Calcium homeostasis in melanocytes and role of transient receptor potential Melastatin 1 (TRPM1) glutamate receptor signaling skin pigmentation
Transient receptor potential melastatin (TRPM) is a subfamily of ion channels that are involved in sensing taste, ambient temperature, low pH, osmolarity, and chemical ligands. Melastatin 1/TRPM1, the founding member, was originally identified as melanoma metastasis suppressor based on its expression in normal pigment cells in the skin and the eye but not in aggressive, metastasis-competent melanomas.
The role of TRPM1 and its regulation in normal melanocytes and in melanoma progression is not understood. Here, we studied the relationship of TRPM1 expression to growth and differentiation of human epidermal melanocytes. TRPM1 expression and intracellular Ca(2+) levels are significantly lower in rapidly proliferating melanocytes compared to the slow growing, differentiated melanocytes.

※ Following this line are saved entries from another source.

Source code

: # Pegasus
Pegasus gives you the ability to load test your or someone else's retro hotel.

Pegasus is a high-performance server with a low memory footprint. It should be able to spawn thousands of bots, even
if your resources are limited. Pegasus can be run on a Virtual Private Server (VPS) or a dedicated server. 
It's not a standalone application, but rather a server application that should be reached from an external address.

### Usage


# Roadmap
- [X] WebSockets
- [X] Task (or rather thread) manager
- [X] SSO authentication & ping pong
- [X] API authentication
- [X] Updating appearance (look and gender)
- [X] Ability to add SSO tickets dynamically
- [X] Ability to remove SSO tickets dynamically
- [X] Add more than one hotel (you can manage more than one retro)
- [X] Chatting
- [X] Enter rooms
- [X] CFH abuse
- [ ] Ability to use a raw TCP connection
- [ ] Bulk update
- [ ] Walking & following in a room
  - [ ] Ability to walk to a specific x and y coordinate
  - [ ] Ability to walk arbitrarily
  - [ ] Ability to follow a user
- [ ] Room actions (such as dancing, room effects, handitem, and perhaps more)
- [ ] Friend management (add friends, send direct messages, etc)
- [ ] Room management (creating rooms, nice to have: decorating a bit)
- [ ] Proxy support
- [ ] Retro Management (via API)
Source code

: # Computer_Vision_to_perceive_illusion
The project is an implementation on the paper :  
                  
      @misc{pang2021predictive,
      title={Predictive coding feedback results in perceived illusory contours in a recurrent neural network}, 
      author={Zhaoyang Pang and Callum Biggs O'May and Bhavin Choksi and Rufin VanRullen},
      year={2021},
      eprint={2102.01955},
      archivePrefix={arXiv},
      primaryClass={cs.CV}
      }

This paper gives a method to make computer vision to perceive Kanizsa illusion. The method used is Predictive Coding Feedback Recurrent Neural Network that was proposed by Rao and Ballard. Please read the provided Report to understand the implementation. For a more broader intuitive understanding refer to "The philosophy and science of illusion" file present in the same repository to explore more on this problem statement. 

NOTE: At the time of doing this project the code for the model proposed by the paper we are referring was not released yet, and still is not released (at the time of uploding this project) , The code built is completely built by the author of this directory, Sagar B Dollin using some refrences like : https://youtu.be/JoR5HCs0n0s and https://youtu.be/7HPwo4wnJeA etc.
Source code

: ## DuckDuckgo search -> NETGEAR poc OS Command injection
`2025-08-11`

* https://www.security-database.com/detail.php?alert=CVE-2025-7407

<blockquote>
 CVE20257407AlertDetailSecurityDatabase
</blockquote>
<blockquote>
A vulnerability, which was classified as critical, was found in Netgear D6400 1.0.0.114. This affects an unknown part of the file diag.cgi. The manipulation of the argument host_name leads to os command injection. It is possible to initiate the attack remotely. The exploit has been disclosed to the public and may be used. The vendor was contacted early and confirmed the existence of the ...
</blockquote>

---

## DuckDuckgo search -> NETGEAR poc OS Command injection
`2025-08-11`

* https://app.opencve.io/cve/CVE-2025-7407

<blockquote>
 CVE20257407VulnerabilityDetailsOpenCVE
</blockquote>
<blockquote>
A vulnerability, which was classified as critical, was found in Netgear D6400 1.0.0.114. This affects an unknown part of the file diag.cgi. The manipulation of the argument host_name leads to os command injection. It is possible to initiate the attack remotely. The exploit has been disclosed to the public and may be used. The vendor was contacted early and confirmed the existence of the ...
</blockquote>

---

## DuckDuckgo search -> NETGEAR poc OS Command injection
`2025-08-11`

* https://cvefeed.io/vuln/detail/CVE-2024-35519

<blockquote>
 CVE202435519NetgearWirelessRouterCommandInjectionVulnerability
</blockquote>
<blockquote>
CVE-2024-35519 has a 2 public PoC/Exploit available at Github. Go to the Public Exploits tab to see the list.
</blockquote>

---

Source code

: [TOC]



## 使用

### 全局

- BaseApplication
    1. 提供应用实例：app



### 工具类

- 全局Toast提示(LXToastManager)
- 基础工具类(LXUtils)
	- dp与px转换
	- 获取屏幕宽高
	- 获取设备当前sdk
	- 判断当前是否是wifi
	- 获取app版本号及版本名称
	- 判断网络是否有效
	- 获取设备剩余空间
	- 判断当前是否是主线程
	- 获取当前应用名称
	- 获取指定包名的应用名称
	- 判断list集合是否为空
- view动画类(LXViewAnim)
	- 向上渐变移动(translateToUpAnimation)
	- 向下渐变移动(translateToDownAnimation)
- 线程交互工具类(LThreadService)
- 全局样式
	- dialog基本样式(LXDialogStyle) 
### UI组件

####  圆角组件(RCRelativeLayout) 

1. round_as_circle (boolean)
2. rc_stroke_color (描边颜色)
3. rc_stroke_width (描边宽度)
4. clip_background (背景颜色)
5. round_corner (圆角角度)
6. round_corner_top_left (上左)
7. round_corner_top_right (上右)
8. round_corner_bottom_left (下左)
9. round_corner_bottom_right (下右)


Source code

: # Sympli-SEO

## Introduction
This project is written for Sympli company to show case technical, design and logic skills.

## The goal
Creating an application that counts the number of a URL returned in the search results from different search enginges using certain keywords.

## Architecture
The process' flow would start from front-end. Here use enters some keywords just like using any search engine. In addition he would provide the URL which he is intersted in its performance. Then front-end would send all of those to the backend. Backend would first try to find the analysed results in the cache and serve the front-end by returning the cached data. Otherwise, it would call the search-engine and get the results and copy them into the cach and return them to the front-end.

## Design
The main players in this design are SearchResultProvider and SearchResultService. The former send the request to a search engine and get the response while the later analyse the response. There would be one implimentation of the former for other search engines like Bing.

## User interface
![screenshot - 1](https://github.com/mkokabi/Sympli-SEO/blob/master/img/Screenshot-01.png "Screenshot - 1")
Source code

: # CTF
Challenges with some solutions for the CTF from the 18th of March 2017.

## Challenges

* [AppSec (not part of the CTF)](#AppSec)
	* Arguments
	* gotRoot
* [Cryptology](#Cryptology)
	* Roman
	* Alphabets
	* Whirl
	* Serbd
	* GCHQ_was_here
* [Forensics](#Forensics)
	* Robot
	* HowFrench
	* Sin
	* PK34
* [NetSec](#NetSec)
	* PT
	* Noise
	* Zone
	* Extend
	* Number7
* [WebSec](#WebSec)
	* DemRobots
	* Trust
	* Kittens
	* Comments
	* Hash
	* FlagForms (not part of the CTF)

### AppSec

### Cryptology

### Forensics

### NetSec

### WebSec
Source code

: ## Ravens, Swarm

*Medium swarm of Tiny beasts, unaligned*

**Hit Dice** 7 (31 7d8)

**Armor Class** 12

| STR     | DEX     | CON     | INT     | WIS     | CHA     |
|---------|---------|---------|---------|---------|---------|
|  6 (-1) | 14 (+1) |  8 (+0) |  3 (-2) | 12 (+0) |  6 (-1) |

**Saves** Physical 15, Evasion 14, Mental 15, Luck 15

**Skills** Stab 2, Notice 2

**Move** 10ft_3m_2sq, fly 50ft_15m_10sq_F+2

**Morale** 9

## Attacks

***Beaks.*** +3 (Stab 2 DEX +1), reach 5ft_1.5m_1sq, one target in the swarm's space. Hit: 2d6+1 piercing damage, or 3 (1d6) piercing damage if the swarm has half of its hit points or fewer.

Recently, we showed that lentiviral shRNA-mediated knockdown of TRPM1 results in reduced intracellular Ca(2+) and decreased Ca(2+) uptake suggesting a role for TRPM1 in Ca(2+) homeostasis in melanocytes. TRPM1 knockdown also resulted in a decrease in tyrosinase activity and intracellular melanin pigment. Expression of the tumor suppressor p53 by transfection or induction of endogenous p53 by ultraviolet B radiation caused repression of TRPM1 expression accompanied by decrease in mobilization of intracellular Ca(2+) and uptake of extracellular Ca(2+).
Ongoing research is aimed at understanding the role of glutamate receptors in modulating TRPM1 activity and regulation of melanin pigmentation.